→ **PROBLEM TO SOLVE**:
Through the line with "kraj podpoří akce" and starting from the first line, return the records below word for word, with pictures left out.

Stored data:

+++

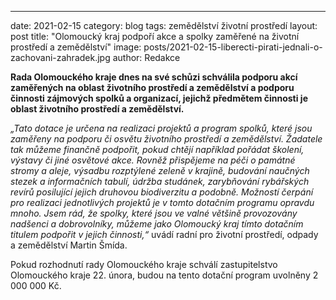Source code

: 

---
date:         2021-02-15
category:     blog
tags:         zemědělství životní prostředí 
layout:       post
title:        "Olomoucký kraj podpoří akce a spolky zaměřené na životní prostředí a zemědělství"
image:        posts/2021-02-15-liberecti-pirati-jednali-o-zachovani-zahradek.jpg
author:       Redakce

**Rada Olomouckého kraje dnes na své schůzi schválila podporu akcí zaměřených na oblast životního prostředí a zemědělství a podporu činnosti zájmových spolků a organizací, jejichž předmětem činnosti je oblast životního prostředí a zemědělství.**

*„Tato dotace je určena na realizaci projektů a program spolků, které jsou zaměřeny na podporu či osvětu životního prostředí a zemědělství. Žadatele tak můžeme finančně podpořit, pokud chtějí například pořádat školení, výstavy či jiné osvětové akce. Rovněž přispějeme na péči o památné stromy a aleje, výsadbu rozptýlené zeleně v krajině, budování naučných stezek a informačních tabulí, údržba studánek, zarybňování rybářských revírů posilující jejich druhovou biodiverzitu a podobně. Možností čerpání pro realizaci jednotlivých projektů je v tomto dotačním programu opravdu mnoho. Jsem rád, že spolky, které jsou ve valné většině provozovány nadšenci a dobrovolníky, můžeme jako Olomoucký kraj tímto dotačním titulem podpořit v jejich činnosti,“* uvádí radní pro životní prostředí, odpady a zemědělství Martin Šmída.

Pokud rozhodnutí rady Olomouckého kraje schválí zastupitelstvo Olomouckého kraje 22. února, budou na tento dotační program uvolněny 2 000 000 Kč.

+++

→ **OUTPUT OF THE EXERCISE**:
Source code

: 

---
date:         2021-02-15
category:     blog
tags:         zemědělství životní prostředí 
layout:       post
title:        "Olomoucký kraj podpoří akce a spolky zaměřené na životní prostředí a zemědělství"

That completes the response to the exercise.